**Prompt**
Using the entries that follow, establish how many lines contain the word "which" and give only that figure.

**Records for this task**
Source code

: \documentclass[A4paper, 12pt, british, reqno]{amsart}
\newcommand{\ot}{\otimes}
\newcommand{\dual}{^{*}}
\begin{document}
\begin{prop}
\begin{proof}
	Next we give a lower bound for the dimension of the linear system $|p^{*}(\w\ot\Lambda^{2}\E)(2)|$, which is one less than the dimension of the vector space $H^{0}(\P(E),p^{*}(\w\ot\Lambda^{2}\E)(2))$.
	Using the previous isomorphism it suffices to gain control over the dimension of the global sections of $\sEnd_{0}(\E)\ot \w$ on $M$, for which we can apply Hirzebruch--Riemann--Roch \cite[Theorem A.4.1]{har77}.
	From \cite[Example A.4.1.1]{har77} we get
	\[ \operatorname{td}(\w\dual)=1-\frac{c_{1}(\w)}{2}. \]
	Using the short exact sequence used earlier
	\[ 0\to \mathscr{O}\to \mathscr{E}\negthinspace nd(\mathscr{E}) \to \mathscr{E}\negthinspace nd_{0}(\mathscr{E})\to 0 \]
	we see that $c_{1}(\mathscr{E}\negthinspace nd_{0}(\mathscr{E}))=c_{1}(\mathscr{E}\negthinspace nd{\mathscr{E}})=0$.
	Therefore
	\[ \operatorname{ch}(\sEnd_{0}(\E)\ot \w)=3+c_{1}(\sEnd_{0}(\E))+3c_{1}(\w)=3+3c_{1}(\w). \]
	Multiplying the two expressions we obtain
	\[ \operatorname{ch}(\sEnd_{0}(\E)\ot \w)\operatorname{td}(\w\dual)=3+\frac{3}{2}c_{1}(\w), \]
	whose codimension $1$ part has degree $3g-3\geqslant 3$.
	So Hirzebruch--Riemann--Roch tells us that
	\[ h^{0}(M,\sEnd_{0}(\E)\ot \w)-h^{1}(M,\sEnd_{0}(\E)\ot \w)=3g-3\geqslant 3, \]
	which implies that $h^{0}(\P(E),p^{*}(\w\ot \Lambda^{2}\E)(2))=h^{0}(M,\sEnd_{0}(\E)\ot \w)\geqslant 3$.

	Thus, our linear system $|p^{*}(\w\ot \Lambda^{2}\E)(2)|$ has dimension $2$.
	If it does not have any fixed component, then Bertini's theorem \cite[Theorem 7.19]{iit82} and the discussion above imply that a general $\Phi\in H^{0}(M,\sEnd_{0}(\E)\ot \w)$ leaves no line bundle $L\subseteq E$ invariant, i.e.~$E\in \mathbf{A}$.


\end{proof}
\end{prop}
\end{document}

**Result of the task**
3